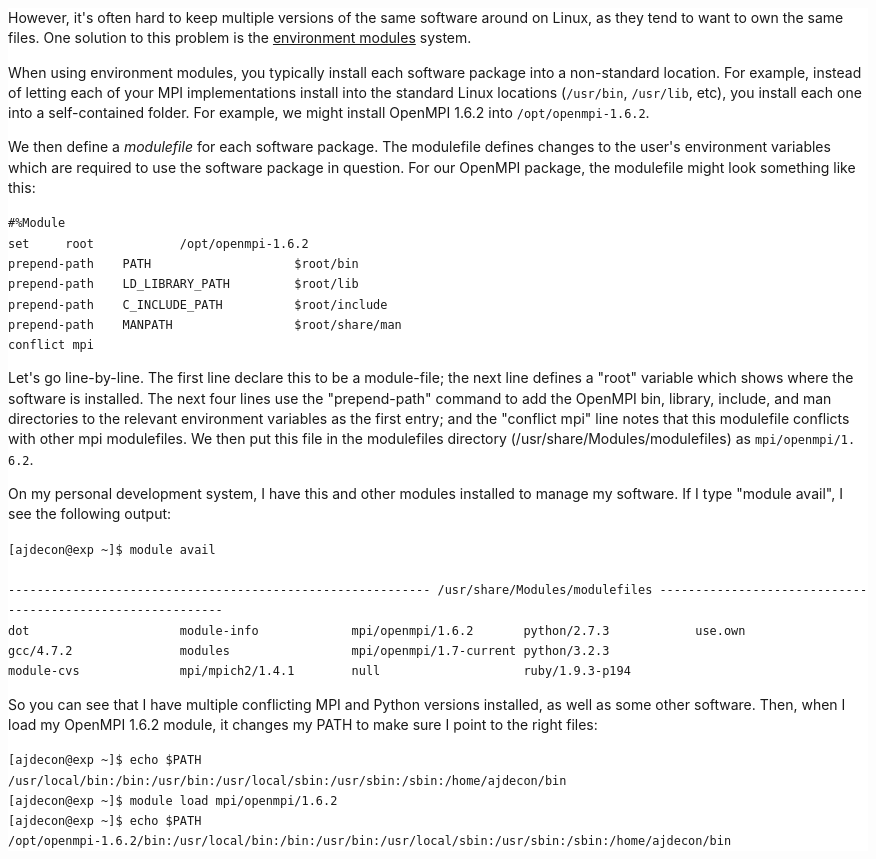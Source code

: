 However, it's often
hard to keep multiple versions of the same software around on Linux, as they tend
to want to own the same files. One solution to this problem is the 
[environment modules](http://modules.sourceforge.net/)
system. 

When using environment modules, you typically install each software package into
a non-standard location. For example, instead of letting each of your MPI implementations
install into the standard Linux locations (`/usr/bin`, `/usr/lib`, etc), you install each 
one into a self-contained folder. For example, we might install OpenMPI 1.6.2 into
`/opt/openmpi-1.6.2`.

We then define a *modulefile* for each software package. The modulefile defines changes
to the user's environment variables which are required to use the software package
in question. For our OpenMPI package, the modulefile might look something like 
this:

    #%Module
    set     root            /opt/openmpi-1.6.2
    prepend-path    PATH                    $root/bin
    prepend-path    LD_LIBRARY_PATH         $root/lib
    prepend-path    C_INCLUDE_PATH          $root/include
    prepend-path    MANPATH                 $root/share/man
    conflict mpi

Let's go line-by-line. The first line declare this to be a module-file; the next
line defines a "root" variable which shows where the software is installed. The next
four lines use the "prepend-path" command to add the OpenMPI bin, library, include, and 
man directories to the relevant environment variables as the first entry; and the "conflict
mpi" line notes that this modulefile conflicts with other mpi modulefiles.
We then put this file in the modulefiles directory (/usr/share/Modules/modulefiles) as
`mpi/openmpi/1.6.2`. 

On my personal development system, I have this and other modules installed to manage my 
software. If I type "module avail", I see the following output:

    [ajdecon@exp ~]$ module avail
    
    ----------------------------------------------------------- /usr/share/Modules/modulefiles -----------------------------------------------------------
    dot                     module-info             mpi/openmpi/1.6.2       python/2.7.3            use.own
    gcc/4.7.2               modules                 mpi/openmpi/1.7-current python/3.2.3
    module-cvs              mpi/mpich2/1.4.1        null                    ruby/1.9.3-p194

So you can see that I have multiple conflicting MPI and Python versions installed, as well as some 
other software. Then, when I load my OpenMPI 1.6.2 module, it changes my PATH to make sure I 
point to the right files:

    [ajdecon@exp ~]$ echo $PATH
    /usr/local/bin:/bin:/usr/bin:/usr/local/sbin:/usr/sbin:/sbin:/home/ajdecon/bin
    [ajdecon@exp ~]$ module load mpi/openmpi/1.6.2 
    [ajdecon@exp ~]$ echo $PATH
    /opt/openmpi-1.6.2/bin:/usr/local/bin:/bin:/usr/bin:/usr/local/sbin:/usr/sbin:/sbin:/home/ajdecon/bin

________________________________________

◆ Work to be completed ◆
Only the lines from the one containing "point to the" through the last line above belong in your answer. Retype them exactly.

◆ Solution for this exercise ◆
point to the right files:

    [ajdecon@exp ~]$ echo $PATH
    /usr/local/bin:/bin:/usr/bin:/usr/local/sbin:/usr/sbin:/sbin:/home/ajdecon/bin
    [ajdecon@exp ~]$ module load mpi/openmpi/1.6.2 
    [ajdecon@exp ~]$ echo $PATH
    /opt/openmpi-1.6.2/bin:/usr/local/bin:/bin:/usr/bin:/usr/local/sbin:/usr/sbin:/sbin:/home/ajdecon/bin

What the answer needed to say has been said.